━━━ Records provided ━━━
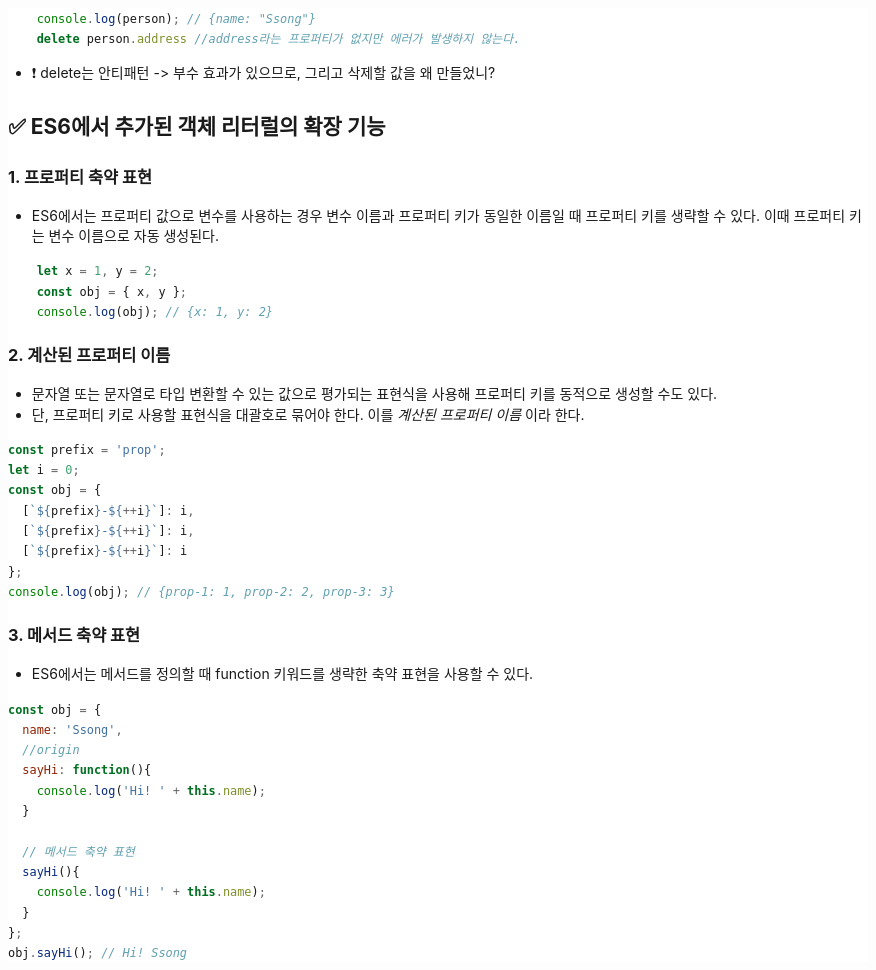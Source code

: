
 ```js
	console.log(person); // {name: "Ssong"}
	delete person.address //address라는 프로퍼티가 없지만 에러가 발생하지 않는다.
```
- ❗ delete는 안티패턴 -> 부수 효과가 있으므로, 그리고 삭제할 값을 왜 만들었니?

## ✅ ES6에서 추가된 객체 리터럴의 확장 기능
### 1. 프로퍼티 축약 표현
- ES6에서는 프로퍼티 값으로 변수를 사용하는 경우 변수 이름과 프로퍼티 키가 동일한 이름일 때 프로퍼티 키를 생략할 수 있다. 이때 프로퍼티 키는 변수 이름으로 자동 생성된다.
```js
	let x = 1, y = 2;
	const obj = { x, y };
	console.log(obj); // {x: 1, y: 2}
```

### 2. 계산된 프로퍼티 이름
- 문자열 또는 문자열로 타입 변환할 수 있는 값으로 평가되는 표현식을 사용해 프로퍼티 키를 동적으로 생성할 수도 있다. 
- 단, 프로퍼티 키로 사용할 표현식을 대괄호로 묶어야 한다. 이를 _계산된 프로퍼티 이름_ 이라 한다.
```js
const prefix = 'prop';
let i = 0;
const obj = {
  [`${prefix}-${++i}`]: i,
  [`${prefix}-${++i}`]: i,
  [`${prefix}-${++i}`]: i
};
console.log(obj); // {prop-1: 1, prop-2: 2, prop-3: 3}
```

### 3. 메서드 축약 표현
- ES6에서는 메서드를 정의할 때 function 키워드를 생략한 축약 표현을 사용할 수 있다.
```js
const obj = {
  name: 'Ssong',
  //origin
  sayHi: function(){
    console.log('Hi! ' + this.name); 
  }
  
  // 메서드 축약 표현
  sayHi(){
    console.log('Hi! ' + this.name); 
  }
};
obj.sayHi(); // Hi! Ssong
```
━━━
#### [What the task requires]
For each line above that contains the word "name", give the line as it is written.

#### [Exercise response]
	console.log(person); // {name: "Ssong"}
  name: 'Ssong',
    console.log('Hi! ' + this.name); 
    console.log('Hi! ' + this.name); 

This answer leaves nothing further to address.